Fenius takes another big step forward

As I wrote back in June, ESnet has been promoting global interoperability in virtual circuit provisioning via our work on the Fenius project. Recently this effort took another step forward by enabling four different provisioning systems to cooperate for the Automated GOLE demonstration at the GLIF workshop held at CERN in beautiful Geneva, Switzerland.

For the uninitiated, GOLE stands for GLIF Open Lightpath Exchange, a concept similar to an IP internet exchange, but oriented towards interconnecting lightpaths and virtual circuits. Several GOLEs already exist and collaborate in the GLIF forum, but until recently,  interconnecting has been a manual process initiated by the network administrators at each GOLE. Because of the lack of standards, any automation in the process  was only accessible through a proprietary interface. This lack of interoperability has hindered the development and use of virtual circuit services that cross more than a few GOLEs at a time.

Our objective in Geneva was to demonstrate that if there’s a will there is a way: that we can indeed have automated, dynamic GOLEs that can provision virtual circuits with no manual intervention initiated by the end-user through the Fenius common interface.

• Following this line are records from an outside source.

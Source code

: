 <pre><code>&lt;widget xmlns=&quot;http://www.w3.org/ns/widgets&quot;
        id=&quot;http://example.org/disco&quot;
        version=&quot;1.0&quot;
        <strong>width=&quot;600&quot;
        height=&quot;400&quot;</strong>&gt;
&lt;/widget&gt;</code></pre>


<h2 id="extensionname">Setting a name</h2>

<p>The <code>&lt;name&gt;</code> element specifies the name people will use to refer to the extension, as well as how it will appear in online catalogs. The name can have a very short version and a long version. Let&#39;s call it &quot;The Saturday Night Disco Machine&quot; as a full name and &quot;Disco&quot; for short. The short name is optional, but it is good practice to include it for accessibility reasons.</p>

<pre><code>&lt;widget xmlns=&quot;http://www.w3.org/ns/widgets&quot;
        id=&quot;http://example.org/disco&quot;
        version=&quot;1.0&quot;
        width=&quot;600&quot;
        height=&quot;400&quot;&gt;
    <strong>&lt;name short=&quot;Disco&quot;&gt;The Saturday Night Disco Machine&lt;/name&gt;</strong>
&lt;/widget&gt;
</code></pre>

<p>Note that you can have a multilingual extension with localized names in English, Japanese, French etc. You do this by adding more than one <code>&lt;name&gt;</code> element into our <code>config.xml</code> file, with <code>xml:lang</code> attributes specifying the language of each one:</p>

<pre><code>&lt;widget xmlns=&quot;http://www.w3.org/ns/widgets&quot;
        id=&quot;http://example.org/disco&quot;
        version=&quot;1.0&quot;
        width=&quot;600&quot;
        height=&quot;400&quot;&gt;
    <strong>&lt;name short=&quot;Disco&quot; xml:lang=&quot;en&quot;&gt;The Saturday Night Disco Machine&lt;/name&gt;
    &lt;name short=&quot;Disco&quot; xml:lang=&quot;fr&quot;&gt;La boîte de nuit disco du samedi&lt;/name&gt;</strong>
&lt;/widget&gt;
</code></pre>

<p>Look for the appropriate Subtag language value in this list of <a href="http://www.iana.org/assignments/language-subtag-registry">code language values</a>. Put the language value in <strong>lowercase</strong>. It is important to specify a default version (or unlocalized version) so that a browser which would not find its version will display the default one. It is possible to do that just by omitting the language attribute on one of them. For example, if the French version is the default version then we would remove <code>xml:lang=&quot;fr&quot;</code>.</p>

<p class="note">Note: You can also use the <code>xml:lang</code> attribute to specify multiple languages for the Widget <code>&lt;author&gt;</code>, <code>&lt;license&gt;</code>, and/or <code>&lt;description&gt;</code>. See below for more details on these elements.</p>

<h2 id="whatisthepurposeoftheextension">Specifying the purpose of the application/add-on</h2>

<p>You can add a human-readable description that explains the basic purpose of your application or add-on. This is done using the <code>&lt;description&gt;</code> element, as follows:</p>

This project involved several different GOLEs and networks from around the world. In North America, both MANLAN and StarLight participated along with Internet2’s ION service and USLHCNet. The majority of GOLEs and networks were European: NorthernLight, CERNLight, CzechLight, and PSNC, as well as NetherLight and University of Amsterdam. Finally, AIST and JGN2+ participated from Japan, making this a demonstration that spanned sixteen (!) timezones and utilized four transoceanic links.

The demonstration was a complete success and resulted in what is to my knowledge a global first: a virtual circuit was completely automatically set up through five different networks and four different provisioning systems. And it was completed in a short amount of time – it only took about five minutes from the initiating request until packets were flowing from end to end.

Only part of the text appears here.